This demonstration has the purpose of showing how to develop and implement a webscrapping solution using Containers. The application can deploy webscrapping containers into either EKS or ECS, each container will scrape its own URL defined by Controller Application.

Why does this demo exist?

Scenario

You have webscraping code that you want to run in thousands of ephemeral containers using thousands of unique IPs to scrape websites for potentially malicious code. The life of each container is the duration of the webscraping job. You are working with the constraint that you must use your own pool of elastic IP address in your VPC and not randomly assigned public IPs. Ideally you want to use AWS Fargate or Lambda services execpt the issue you've hit with is that neither of them support the use of Elastic IPs.

So you want an alternative solution using EC2 based EKS (which does support Elastic IPs) but want the user experience of that service to be similar to Fargate - when it comes to automation of management overhead.

This solution showcases that by demonstrating automation in the following areas:

Kubernetes cluster management is automated in two ways:
- Amazon EKS automates the control plane management including scaling and HA
- Karpenter automates worker node management including scaling and HA
Container management is automated by Kubernetes including scaling and HA
Karpenter itself is deployed as a Kubernets app and hence it's management is managed by Kubernetes (scaling and HA)
The residual management overhead that's left for the user is minimal, mostly involving design time concerns like choices for instance types and sizes & observability of infra metrics

Application deployment

The user experience for deploying an application remains the same between this soltution and Fargate-EKS. Users would have to build a application container and submit it to the Kubernetes engine to run.

Pre reqs

kubectl
awscli
Pre Configured AWS auth (Access Key and Secret Key)
Terraform 1.3.3 >
Docker and Docker Compose
Helm 3 > (Optional)

Architecture Diagrams

This solution can deploy web-scrapping container apps either on EKS and on ECS.

EKS Diagram

The EKS Architecture consists in the following components:

VPC, with Public and Private subnets, each private subnet has the default route towards the Nat Gateway.
EKS Control Plane, Kubernetes API Server components managed by AWS
EKS Managed Node Group, those Nodes are needed to deploy the first Kubernetes add-ons, such as CoreDNS, Karpenter, Kube-Proxy and so on.
Karpenter Pod, add-on deployed into the EKS cluster that will be responsible to scale the nodes up and down.
S3 Bucket, we are using this bucket to save the scrapped content from the websites.
DynamoDB Table, the DynamoDB table has the purpose of store the IP that we used for do each scrapping and the URL that it scrapped.
Controller App, this application is reponsible for creating the scrapping pods into Kubernetes, one pod per URL.
Scrape App, this is the application responsible for scrapping the URLs defined by the controller app, one pod per URL.

ECS

[TBD]

How does it work?

This demonstration consists in 3 applications.

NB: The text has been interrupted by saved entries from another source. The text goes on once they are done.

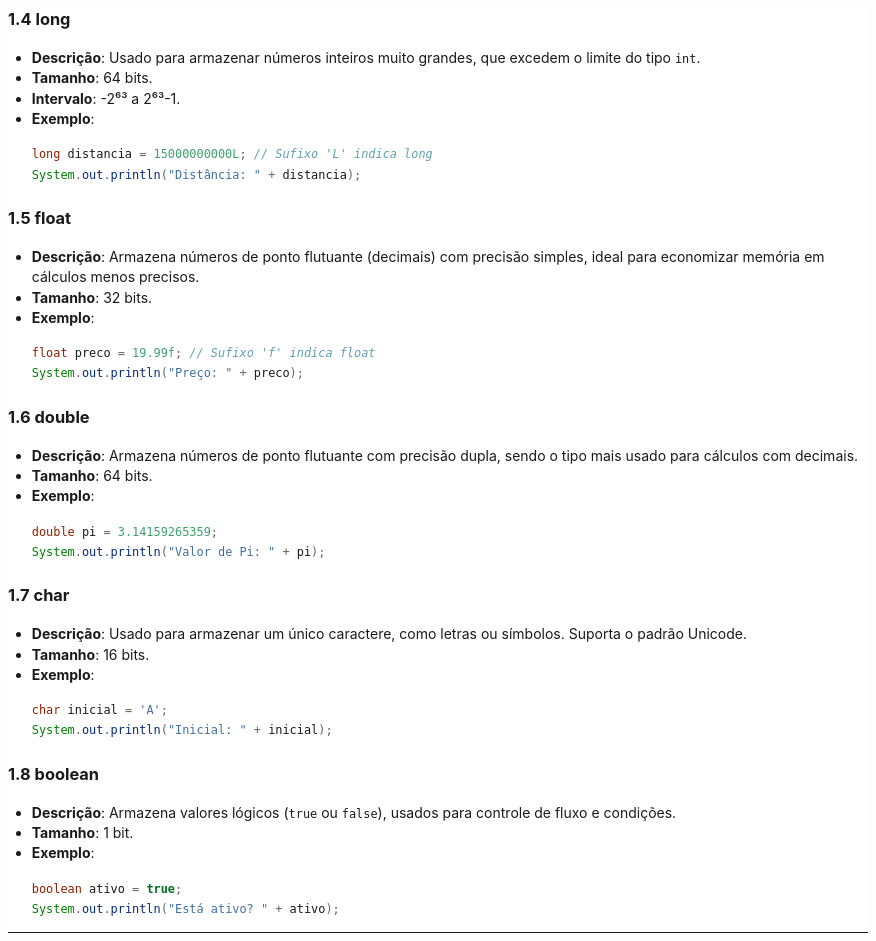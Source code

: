 ### 1.4 **long**
- **Descrição**: Usado para armazenar números inteiros muito grandes, que excedem o limite do tipo `int`.
- **Tamanho**: 64 bits.
- **Intervalo**: -2⁶³ a 2⁶³-1.
- **Exemplo**:
    ```java
    long distancia = 15000000000L; // Sufixo 'L' indica long
    System.out.println("Distância: " + distancia);
    ```

### 1.5 **float**
- **Descrição**: Armazena números de ponto flutuante (decimais) com precisão simples, ideal para economizar memória em cálculos menos precisos.
- **Tamanho**: 32 bits.
- **Exemplo**:
    ```java
    float preco = 19.99f; // Sufixo 'f' indica float
    System.out.println("Preço: " + preco);
    ```

### 1.6 **double**
- **Descrição**: Armazena números de ponto flutuante com precisão dupla, sendo o tipo mais usado para cálculos com decimais.
- **Tamanho**: 64 bits.
- **Exemplo**:
    ```java
    double pi = 3.14159265359;
    System.out.println("Valor de Pi: " + pi);
    ```

### 1.7 **char**
- **Descrição**: Usado para armazenar um único caractere, como letras ou símbolos. Suporta o padrão Unicode.
- **Tamanho**: 16 bits.
- **Exemplo**:
    ```java
    char inicial = 'A';
    System.out.println("Inicial: " + inicial);
    ```

### 1.8 **boolean**
- **Descrição**: Armazena valores lógicos (`true` ou `false`), usados para controle de fluxo e condições.
- **Tamanho**: 1 bit.
- **Exemplo**:
    ```java
    boolean ativo = true;
    System.out.println("Está ativo? " + ativo);
    ```

---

Controller App that is reponsible for provisioning the scrapping containers into EKS or ECS.
Scrape App is the application responsible for scrape the URLs defined into the Controller App. Each container will run until scrape completition and it will be scaled down.
Dashboard App that is responsible for creating a Dashboard of how many URLs were scrapped and show how many IPs we used.

EKS Implementation

In the EKS cluster the Controller App will apply one scrape application manifest per URL to be scraped (One Pod per URL). In the first moment the pods will remain in Pending state. That will trigger Kapenter to provision the Nodes to hadle those Pods (Defined into the provision.yaml), since we need Public IPs, Karpenter will provision those Nodes into Public Subnets.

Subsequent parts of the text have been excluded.